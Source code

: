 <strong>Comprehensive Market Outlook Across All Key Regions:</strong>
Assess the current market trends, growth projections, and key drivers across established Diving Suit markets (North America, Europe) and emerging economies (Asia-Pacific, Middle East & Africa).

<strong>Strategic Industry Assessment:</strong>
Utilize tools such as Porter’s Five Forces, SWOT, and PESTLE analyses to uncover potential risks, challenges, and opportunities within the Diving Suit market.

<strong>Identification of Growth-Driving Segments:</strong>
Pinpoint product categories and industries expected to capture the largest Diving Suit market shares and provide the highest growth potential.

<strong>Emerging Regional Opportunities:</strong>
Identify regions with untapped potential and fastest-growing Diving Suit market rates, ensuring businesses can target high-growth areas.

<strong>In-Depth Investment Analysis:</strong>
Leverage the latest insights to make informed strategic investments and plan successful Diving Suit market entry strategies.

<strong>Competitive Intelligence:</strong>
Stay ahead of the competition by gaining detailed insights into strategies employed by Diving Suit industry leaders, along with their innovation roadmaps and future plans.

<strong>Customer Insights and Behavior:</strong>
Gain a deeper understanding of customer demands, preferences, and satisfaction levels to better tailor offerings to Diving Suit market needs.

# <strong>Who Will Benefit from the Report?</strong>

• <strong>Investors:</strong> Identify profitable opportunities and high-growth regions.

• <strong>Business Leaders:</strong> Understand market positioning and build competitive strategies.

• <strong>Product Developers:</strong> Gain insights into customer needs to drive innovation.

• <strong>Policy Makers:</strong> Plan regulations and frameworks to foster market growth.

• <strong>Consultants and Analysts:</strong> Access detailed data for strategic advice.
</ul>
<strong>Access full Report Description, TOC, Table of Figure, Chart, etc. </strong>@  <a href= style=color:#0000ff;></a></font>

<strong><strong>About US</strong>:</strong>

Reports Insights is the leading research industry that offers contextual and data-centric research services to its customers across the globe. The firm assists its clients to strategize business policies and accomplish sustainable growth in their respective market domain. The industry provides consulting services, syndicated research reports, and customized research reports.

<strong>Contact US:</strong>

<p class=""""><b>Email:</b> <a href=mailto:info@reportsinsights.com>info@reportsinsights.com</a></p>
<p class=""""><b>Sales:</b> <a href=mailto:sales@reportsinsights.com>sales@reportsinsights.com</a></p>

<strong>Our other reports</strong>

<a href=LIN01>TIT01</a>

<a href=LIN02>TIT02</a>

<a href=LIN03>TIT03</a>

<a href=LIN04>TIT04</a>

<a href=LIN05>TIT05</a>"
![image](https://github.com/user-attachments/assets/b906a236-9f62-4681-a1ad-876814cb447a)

= = =

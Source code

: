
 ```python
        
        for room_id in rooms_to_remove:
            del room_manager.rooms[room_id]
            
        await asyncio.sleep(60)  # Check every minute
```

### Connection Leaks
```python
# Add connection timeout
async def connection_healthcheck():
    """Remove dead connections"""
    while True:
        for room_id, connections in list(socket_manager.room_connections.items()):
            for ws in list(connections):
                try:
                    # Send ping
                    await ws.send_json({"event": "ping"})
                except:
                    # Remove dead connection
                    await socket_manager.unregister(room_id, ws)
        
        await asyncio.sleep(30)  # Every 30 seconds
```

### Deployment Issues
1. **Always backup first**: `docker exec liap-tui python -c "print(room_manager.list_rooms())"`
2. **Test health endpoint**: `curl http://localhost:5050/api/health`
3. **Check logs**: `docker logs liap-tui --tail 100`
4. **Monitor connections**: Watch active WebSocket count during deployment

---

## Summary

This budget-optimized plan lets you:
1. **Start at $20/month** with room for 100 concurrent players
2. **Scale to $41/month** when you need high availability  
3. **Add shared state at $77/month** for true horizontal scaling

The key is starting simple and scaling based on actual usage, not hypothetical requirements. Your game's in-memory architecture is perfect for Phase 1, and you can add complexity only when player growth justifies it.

= = =

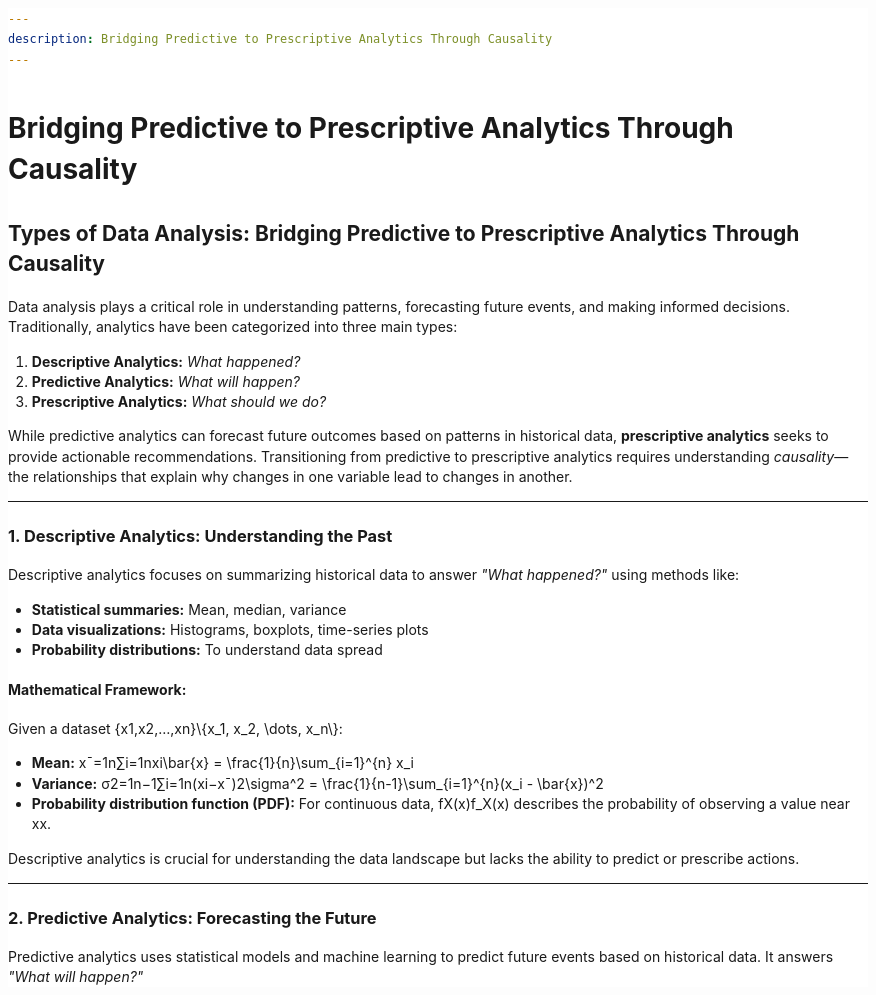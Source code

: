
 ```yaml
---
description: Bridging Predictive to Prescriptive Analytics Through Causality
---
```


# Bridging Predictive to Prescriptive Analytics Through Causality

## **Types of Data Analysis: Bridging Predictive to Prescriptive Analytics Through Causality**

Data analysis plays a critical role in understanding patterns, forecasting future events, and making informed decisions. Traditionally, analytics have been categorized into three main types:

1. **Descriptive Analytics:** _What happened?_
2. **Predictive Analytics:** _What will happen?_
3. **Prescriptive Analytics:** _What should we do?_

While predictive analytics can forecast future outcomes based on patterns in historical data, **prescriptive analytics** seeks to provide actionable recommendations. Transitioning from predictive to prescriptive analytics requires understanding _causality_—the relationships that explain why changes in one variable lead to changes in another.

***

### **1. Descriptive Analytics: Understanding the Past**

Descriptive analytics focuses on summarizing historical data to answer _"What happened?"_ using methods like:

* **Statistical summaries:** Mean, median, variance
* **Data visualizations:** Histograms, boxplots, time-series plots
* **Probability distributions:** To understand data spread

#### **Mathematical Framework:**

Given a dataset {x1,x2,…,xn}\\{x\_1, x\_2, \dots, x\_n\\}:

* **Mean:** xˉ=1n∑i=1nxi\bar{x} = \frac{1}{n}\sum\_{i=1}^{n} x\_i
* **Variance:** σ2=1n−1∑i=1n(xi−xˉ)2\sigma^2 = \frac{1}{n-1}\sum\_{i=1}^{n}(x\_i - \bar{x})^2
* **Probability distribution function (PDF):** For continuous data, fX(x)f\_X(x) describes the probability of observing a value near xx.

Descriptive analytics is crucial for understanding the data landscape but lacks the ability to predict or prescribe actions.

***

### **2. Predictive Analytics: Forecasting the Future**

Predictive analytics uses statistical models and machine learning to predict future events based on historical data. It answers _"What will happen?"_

= = =

Exercise goal: There is a run of lines above from the one with "Identify regions with" to the one with "<strong>In-Depth Investment Analysis:</strong>"; print exactly that run, both ends included, and nothing else.

Final answer:
Identify regions with untapped potential and fastest-growing Diving Suit market rates, ensuring businesses can target high-growth areas.

<strong>In-Depth Investment Analysis:</strong>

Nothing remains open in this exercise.